Dangoor has been Vice-President of the World Organisation of Jews from Iraq (WOJI) for the past ten years. He is a tireless activist for access to the Iraqi Jewish Archives and tries to use his background and heritage to ensure greater relations between Jews and Arabs.

A former President of the Board of the Spanish and Portuguese Jews’ Congregation, David Dangoor is President of Jewish Renaissance magazine and a Vice-President of the Jewish Leadership Council.
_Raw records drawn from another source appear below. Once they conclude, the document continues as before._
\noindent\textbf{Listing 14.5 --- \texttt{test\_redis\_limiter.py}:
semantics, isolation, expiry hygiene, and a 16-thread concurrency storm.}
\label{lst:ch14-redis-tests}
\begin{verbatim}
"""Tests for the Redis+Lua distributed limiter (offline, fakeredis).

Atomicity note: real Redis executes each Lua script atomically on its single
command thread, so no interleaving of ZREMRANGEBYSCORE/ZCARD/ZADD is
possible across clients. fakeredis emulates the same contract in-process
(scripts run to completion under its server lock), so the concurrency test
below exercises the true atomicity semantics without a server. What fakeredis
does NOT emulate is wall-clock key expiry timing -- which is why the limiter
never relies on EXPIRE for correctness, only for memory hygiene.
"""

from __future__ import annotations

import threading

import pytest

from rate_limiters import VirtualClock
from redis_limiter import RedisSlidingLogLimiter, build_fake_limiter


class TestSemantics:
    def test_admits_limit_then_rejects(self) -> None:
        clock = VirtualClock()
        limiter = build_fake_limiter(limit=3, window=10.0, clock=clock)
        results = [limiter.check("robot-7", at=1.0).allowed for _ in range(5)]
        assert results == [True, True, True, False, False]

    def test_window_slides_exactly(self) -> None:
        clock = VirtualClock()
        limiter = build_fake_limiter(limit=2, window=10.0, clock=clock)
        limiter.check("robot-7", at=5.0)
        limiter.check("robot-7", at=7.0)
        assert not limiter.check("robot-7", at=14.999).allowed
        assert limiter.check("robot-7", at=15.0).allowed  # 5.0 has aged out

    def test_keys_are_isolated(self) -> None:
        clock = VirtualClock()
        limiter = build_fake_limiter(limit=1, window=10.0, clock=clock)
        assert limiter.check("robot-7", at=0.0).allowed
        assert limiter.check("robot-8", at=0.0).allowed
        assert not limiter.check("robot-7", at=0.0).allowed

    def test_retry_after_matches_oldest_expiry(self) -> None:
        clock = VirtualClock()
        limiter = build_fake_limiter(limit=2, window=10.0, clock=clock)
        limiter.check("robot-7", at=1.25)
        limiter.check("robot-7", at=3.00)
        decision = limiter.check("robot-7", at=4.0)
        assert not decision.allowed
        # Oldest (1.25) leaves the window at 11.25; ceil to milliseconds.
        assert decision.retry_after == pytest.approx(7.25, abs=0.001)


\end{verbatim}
He is a Deputy Lieutenant for Greater London and chairs the Lord Lieutenant of Greater London’s Council on Faith.

He was also made a Fellow of the British Exploring Society and an Honorary Fellow of the Royal Albert Hall.

In 2019 he donated a kidney to his brother Robert, who died in 2022. In December 2023, he launched an initiative in the UK to raise awareness of living kidney donation.

==Honours and awards==

In 2017 Israel's Bar-Ilan University awarded Dangoor an honorary doctorate, citing his "tireless efforts to further education, culture and art throughout the UK and Israel". He also received an honorary doctorate from The Open University in 2022. Accepting the award, he said: “Education was an important factor that allowed my family and me to rebuild our lives when we came from Iraq some years ago and we never forgot the lesson that education is the tool that you can bring with you wherever you are forced to move.” In presenting him for the honorary degree, the University cited Dangoor's "longstanding interest in education" and his belief in education's "lifechanging power" which has led him to become "one of the Open University's most important champions".

In 2019 he received the Sternberg Interfaith Gold Medallion.

Dangoor was appointed Commander of the Order of the British Empire (CBE) in the 2021 Birthday Honours for services to the community in Greater London.